Link Between NAFLD and Coronary Artery Disease: Metabolic Risks Beyond Genetics
Overview
Recent Mendelian randomization analysis found no causal genetic link between non-alcoholic fatty liver disease (NAFLD) and coronary artery calcification (CAC). Instead, metabolic dysfunction appears to mediate the association, highlighting NAFLD as a marker of advanced metabolic risk rather than a direct cause of coronary artery disease (CAD).
Background
NAFLD has been associated with increased risk of cardiovascular diseases including atherosclerosis, myocardial infarction, and stroke. The newer term metabolic dysfunction-associated steatotic liver disease (MASLD) emphasizes metabolic risk factors and broadens diagnostic criteria beyond NAFLD. The relationship between liver steatosis and coronary artery calcification (CAC) may depend on disease severity, particularly liver fibrosis. However, whether NAFLD causally contributes to CAC or shares common metabolic risk factors remains debated.
Data Highlights
The two-sample Mendelian randomization study by He et al. analyzed European genome-wide association data and found no significant causal genetic association between NAFLD and CAC. Reverse analyses and sensitivity validations confirmed these findings, suggesting metabolic factors rather than genetics drive the NAFLD-CAC link.
Key Findings
No causal genetic association was found between NAFLD and coronary artery calcification using Mendelian randomization.
Metabolic risk factors such as insulin resistance, obesity, and dyslipidemia likely mediate the relationship between NAFLD and CAC progression.

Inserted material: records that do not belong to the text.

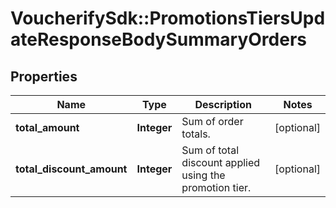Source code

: # VoucherifySdk::PromotionsTiersUpdateResponseBodySummaryOrders

## Properties

| Name | Type | Description | Notes |
| ---- | ---- | ----------- | ----- |
| **total_amount** | **Integer** | Sum of order totals. | [optional] |
| **total_discount_amount** | **Integer** | Sum of total discount applied using the promotion tier. | [optional] |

Advanced NAFLD stages with liver fibrosis are more strongly linked to pro-inflammatory cytokines and oxidative stress, increasing cardiovascular risk.
NAFLD should be viewed as a marker of systemic metabolic dysfunction requiring comprehensive cardiovascular risk assessment.
Social determinants of health, including socioeconomic factors, are important considerations in managing patients with metabolic liver disease and CAD.
Clinical Implications
Clinicians should interpret NAFLD as an indicator of advanced metabolic dysfunction rather than a direct genetic cause of coronary artery disease. Comprehensive evaluation and management of metabolic risk factors and lifestyle interventions are essential to reduce cardiovascular risk in these patients. Additionally, addressing social determinants of health is critical to optimize prevention strategies and improve outcomes.
Conclusion
The association between NAFLD and coronary artery disease is primarily driven by shared metabolic risk factors rather than direct genetic causation. A holistic, patient-centered approach targeting metabolic health and social factors is key to reducing cardiovascular morbidity in this population.